▶ [Task objective] When the records are reproduced, each one must match exactly, and no picture may be kept.

▶ [Given data]
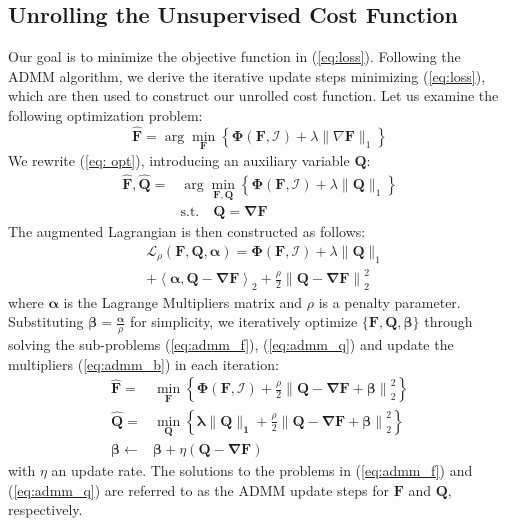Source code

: \documentclass[10pt,twocolumn,letterpaper]{article}
\begin{document}
\subsection{Unrolling the Unsupervised Cost Function}
Our goal is to minimize the objective function in (\ref{eq:loss}). Following the ADMM \cite{admm0} algorithm, we derive the iterative update steps minimizing (\ref{eq:loss}), which are then used to construct our unrolled cost function.
Let us examine the following optimization problem:
\begin{equation} \label{eq: opt}
    \hat{\mathbf{F}}=\arg\min_\mathbf{F} \left\{ \mathbf{\Phi}\left( \mathbf{F},\mathcal{I} \right)+\lambda\|\nabla \mathbf{F} \|_1 \right\}
\end{equation}
We rewrite (\ref{eq: opt}), introducing an auxiliary variable $\mathbf{Q}$:
\begin{equation}
\begin{aligned}
    \mathbf{\hat{F},\hat{Q}}=&\arg\min_{\mathbf{F,Q}} \left\{ \mathbf{\Phi}\left( \mathbf{F},\mathcal{I} \right)+\lambda\|\mathbf{Q}\|_1 \right\} \\ &\text{s.t.} \quad \mathbf{Q=\nabla F}
\end{aligned}
\end{equation}
The augmented Lagrangian is then constructed as follows:
\begin{equation}
\begin{aligned}
     &\mathcal{L}_{\rho}(\mathbf{F,Q},\boldsymbol{\alpha}) = \mathbf{\Phi}\left( \mathbf{F},\mathcal{I} \right)+\lambda\|\mathbf{Q}\|_1\\ 
     &+ \mathbf{\left<\boldsymbol{\alpha},Q - \nabla F \right>}_2 + \frac{\rho}{2} \mathbf{\|Q - \nabla F\|}_2^2
\end{aligned}
\end{equation}
where $\boldsymbol{\alpha}$ is the Lagrange Multipliers matrix and $\rho$ is a penalty parameter. Substituting $\boldsymbol{\beta}=\frac{\boldsymbol{\alpha}}{\rho}$ for simplicity, we iteratively optimize $\mathbf{\{F,Q,\boldsymbol{\beta}\}}$ through solving the sub-problems (\ref{eq:admm_f}), (\ref{eq:admm_q}) and update the multipliers (\ref{eq:admm_b}) in each iteration:
\begin{subequations} 
\begin{align}
    \hat{\mathbf{F}}=&\min_{\mathbf{F}} \left\{\mathbf{\Phi}\left( \mathbf{F},\mathcal{I} \right) + \frac{\rho}{2} \mathbf{\|Q - \nabla F + \boldsymbol{\beta}\|}_2^2 \right\} \label{eq:admm_f} \\ 
    \hat{\mathbf{Q}}=&\min_{\mathbf{Q}} \left\{\mathbf{\lambda\|Q\|_1} + \frac{\rho}{2} \mathbf{\|Q - \nabla F + \boldsymbol{\beta}\|}_2^2 \right\} \label{eq:admm_q} \\ 
    \boldsymbol{\beta} \leftarrow &\boldsymbol{\beta} + \eta \mathbf{\left( Q - \nabla F \right)} \label{eq:admm_b}
\end{align}
\end{subequations}
with $\eta$ an update rate. The solutions to the problems in (\ref{eq:admm_f}) and (\ref{eq:admm_q}) are referred to as the ADMM update steps for $\mathbf{F}$ and $\mathbf{Q}$, respectively.
\end{document}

▶ [Response below]
Source code

: \documentclass[10pt,twocolumn,letterpaper]{article}
\begin{document}
\subsection{Unrolling the Unsupervised Cost Function}
Our goal is to minimize the objective function in (\ref{eq:loss}). Following the ADMM \cite{admm0} algorithm, we derive the iterative update steps minimizing (\ref{eq:loss}), which are then used to construct our unrolled cost function.
Let us examine the following optimization problem:
\begin{equation} \label{eq: opt}
    \hat{\mathbf{F}}=\arg\min_\mathbf{F} \left\{ \mathbf{\Phi}\left( \mathbf{F},\mathcal{I} \right)+\lambda\|\nabla \mathbf{F} \|_1 \right\}
\end{equation}
We rewrite (\ref{eq: opt}), introducing an auxiliary variable $\mathbf{Q}$:
\begin{equation}
\begin{aligned}
    \mathbf{\hat{F},\hat{Q}}=&\arg\min_{\mathbf{F,Q}} \left\{ \mathbf{\Phi}\left( \mathbf{F},\mathcal{I} \right)+\lambda\|\mathbf{Q}\|_1 \right\} \\ &\text{s.t.} \quad \mathbf{Q=\nabla F}
\end{aligned}
\end{equation}
The augmented Lagrangian is then constructed as follows:
\begin{equation}
\begin{aligned}
     &\mathcal{L}_{\rho}(\mathbf{F,Q},\boldsymbol{\alpha}) = \mathbf{\Phi}\left( \mathbf{F},\mathcal{I} \right)+\lambda\|\mathbf{Q}\|_1\\ 
     &+ \mathbf{\left<\boldsymbol{\alpha},Q - \nabla F \right>}_2 + \frac{\rho}{2} \mathbf{\|Q - \nabla F\|}_2^2
\end{aligned}
\end{equation}
where $\boldsymbol{\alpha}$ is the Lagrange Multipliers matrix and $\rho$ is a penalty parameter. Substituting $\boldsymbol{\beta}=\frac{\boldsymbol{\alpha}}{\rho}$ for simplicity, we iteratively optimize $\mathbf{\{F,Q,\boldsymbol{\beta}\}}$ through solving the sub-problems (\ref{eq:admm_f}), (\ref{eq:admm_q}) and update the multipliers (\ref{eq:admm_b}) in each iteration:
\begin{subequations} 
\begin{align}
    \hat{\mathbf{F}}=&\min_{\mathbf{F}} \left\{\mathbf{\Phi}\left( \mathbf{F},\mathcal{I} \right) + \frac{\rho}{2} \mathbf{\|Q - \nabla F + \boldsymbol{\beta}\|}_2^2 \right\} \label{eq:admm_f} \\ 
    \hat{\mathbf{Q}}=&\min_{\mathbf{Q}} \left\{\mathbf{\lambda\|Q\|_1} + \frac{\rho}{2} \mathbf{\|Q - \nabla F + \boldsymbol{\beta}\|}_2^2 \right\} \label{eq:admm_q} \\ 
    \boldsymbol{\beta} \leftarrow &\boldsymbol{\beta} + \eta \mathbf{\left( Q - \nabla F \right)} \label{eq:admm_b}
\end{align}
\end{subequations}
with $\eta$ an update rate. The solutions to the problems in (\ref{eq:admm_f}) and (\ref{eq:admm_q}) are referred to as the ADMM update steps for $\mathbf{F}$ and $\mathbf{Q}$, respectively.
\end{document}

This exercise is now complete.